Problem requirements:
Show the lines below where "trained" occurs.

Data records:
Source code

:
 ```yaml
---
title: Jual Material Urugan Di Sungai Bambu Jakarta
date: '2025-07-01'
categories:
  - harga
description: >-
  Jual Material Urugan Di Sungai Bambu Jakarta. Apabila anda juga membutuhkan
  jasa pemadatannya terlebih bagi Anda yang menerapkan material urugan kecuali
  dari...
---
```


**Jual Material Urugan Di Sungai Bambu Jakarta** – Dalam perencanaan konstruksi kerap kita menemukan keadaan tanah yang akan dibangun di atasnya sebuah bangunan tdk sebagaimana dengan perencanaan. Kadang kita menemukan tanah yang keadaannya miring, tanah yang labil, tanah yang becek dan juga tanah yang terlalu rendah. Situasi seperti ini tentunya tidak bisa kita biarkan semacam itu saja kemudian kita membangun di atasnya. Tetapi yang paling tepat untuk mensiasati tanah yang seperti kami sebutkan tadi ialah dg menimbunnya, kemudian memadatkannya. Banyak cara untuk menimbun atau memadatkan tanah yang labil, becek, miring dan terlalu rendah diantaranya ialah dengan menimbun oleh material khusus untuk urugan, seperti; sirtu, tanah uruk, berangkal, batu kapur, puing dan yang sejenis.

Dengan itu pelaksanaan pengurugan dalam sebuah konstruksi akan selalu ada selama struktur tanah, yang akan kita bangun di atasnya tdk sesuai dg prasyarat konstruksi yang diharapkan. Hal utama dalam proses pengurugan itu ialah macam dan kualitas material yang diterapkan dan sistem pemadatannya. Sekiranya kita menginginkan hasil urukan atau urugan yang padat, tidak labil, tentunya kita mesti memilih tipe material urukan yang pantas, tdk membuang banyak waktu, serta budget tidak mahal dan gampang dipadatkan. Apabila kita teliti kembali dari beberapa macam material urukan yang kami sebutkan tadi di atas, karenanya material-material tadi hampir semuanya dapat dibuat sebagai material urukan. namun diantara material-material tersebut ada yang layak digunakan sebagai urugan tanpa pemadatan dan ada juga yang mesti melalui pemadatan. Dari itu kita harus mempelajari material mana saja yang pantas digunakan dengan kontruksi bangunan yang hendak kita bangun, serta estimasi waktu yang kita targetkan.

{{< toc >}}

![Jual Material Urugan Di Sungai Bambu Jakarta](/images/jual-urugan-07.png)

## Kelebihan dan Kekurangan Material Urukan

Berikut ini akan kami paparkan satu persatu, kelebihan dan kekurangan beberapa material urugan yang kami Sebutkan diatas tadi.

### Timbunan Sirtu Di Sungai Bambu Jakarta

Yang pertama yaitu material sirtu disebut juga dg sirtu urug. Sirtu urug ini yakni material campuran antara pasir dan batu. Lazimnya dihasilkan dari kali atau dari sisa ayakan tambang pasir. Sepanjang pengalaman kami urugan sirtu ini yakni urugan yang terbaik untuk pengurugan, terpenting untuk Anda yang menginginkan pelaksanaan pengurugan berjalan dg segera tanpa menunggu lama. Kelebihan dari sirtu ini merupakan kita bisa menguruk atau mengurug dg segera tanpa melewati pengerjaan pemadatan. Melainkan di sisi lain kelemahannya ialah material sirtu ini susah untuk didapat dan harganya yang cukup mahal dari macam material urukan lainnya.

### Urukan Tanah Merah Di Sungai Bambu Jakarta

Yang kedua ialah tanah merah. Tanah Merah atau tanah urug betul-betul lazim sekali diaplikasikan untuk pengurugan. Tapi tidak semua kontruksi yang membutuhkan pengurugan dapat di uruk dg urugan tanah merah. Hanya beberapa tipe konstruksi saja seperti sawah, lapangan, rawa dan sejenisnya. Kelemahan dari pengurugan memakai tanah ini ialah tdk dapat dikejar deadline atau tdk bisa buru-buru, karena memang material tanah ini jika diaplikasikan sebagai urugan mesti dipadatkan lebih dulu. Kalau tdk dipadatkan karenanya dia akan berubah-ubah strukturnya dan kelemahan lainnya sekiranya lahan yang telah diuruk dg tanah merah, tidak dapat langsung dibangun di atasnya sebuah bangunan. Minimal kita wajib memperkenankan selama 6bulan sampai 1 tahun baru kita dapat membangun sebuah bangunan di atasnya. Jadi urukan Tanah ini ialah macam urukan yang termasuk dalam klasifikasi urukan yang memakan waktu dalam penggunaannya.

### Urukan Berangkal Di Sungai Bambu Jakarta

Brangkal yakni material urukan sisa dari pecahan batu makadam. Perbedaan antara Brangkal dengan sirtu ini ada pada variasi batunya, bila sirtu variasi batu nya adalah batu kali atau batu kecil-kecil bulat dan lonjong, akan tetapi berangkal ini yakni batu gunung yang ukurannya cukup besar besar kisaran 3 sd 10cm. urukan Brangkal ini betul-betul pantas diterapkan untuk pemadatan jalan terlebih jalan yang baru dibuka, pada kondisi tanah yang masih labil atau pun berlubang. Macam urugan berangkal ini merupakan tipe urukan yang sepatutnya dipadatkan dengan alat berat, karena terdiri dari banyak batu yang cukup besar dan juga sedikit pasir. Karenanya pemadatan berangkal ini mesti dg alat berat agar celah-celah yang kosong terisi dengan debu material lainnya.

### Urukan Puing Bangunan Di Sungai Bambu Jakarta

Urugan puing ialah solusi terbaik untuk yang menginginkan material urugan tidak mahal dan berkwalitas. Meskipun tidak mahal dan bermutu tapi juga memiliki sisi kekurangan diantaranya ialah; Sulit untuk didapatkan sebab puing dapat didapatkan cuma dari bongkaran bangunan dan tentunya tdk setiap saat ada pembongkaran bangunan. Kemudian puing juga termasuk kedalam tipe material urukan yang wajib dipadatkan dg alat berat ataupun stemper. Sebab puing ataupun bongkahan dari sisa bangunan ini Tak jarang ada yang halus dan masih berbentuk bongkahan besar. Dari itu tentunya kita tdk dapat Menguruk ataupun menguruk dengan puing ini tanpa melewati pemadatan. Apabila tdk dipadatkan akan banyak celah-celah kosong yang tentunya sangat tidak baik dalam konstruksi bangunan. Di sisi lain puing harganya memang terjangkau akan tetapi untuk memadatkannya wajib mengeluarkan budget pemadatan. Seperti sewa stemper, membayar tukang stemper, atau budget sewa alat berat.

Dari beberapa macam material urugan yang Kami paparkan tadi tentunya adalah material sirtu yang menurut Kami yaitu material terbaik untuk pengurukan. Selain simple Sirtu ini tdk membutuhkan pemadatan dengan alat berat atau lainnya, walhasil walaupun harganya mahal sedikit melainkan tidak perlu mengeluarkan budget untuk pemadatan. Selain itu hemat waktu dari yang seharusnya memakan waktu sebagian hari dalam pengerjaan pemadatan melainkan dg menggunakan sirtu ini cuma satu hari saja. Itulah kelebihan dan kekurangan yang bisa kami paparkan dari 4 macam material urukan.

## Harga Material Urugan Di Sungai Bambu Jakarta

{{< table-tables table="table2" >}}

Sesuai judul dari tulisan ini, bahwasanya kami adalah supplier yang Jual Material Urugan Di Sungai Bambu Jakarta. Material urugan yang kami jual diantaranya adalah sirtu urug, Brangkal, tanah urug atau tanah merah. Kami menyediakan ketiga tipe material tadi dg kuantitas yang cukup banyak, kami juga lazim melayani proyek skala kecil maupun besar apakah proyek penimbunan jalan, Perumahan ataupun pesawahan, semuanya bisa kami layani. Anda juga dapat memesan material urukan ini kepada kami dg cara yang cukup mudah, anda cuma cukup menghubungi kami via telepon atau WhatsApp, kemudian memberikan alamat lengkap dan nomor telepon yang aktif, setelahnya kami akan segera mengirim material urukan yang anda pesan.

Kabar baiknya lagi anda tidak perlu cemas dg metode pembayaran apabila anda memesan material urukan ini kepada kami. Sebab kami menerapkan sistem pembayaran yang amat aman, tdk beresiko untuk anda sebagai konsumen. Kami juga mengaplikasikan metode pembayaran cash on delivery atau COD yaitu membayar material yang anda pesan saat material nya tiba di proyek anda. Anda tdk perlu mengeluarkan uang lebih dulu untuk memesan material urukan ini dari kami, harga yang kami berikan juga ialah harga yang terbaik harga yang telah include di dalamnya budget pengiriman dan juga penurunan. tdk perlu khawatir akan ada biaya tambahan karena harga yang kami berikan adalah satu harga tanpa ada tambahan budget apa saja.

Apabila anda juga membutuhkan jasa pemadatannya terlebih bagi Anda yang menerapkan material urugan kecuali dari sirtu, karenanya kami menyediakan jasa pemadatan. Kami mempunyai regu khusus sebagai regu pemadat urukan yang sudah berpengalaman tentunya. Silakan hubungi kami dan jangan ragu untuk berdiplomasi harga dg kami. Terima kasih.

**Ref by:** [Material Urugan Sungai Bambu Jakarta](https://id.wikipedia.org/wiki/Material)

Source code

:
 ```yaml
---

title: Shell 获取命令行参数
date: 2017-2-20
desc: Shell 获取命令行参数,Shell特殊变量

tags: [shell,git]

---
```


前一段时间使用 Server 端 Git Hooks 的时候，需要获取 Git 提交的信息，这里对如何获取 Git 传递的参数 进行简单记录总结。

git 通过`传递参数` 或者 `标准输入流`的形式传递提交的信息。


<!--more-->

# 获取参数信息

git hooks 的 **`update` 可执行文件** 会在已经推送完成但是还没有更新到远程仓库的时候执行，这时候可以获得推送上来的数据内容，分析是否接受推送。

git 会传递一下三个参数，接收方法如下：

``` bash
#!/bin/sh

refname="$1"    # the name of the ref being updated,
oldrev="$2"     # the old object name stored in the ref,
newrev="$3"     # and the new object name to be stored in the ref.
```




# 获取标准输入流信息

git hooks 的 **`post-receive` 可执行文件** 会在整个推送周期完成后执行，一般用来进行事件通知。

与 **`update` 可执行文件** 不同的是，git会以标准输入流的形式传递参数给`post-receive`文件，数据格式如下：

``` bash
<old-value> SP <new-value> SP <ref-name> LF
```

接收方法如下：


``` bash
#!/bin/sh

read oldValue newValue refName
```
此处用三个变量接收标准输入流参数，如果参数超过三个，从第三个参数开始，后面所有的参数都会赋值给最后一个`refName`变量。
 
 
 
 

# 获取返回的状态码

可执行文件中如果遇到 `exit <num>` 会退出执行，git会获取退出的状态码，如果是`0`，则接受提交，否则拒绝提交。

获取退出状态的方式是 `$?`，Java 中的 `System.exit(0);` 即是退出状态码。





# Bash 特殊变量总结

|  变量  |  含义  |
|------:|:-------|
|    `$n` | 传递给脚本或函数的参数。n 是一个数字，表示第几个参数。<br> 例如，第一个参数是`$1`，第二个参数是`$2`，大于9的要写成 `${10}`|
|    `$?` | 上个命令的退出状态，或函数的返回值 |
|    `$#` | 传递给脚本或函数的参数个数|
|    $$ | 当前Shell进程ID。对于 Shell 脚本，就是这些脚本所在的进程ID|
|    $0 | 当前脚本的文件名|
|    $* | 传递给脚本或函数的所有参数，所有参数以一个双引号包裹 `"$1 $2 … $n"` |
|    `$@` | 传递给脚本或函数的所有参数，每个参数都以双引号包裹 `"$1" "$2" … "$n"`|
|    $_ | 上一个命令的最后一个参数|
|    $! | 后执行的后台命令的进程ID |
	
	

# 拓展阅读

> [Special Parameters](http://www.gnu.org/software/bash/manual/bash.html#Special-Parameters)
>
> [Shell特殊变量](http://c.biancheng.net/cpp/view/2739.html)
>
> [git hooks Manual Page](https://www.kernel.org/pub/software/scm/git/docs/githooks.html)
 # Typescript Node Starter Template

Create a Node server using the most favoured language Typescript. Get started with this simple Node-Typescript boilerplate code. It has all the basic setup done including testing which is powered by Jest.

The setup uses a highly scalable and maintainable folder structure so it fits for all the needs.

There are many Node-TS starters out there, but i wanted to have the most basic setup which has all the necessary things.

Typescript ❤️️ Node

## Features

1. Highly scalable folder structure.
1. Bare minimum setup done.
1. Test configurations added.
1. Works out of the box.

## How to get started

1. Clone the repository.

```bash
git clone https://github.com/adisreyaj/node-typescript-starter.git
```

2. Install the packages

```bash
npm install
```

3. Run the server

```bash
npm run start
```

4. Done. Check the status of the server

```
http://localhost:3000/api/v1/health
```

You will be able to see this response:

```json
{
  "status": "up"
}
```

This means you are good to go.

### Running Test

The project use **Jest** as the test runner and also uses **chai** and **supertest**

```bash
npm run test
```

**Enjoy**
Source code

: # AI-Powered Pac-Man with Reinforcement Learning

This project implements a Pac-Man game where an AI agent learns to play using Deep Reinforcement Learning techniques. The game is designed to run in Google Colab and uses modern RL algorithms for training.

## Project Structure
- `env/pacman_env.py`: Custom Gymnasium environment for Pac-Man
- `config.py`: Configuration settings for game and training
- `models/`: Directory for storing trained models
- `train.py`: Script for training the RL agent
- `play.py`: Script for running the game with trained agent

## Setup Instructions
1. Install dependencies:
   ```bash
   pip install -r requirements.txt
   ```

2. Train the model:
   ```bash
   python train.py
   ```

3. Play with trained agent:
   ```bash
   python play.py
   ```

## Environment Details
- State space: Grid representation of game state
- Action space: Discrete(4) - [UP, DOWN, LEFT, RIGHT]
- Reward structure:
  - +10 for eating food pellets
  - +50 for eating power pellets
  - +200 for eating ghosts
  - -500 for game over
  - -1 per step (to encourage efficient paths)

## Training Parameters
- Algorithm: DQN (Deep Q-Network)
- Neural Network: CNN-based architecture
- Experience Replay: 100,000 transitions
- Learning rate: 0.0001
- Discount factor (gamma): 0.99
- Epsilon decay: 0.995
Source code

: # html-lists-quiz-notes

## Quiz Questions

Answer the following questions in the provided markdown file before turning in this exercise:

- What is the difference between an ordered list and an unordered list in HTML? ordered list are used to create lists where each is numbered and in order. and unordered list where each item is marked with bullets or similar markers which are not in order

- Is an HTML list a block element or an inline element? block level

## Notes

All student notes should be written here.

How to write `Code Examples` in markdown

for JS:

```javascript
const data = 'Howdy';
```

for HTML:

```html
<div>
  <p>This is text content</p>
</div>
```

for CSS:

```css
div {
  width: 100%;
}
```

Response:
- `models/`: Directory for storing trained models
- `play.py`: Script for running the game with trained agent
3. Play with trained agent:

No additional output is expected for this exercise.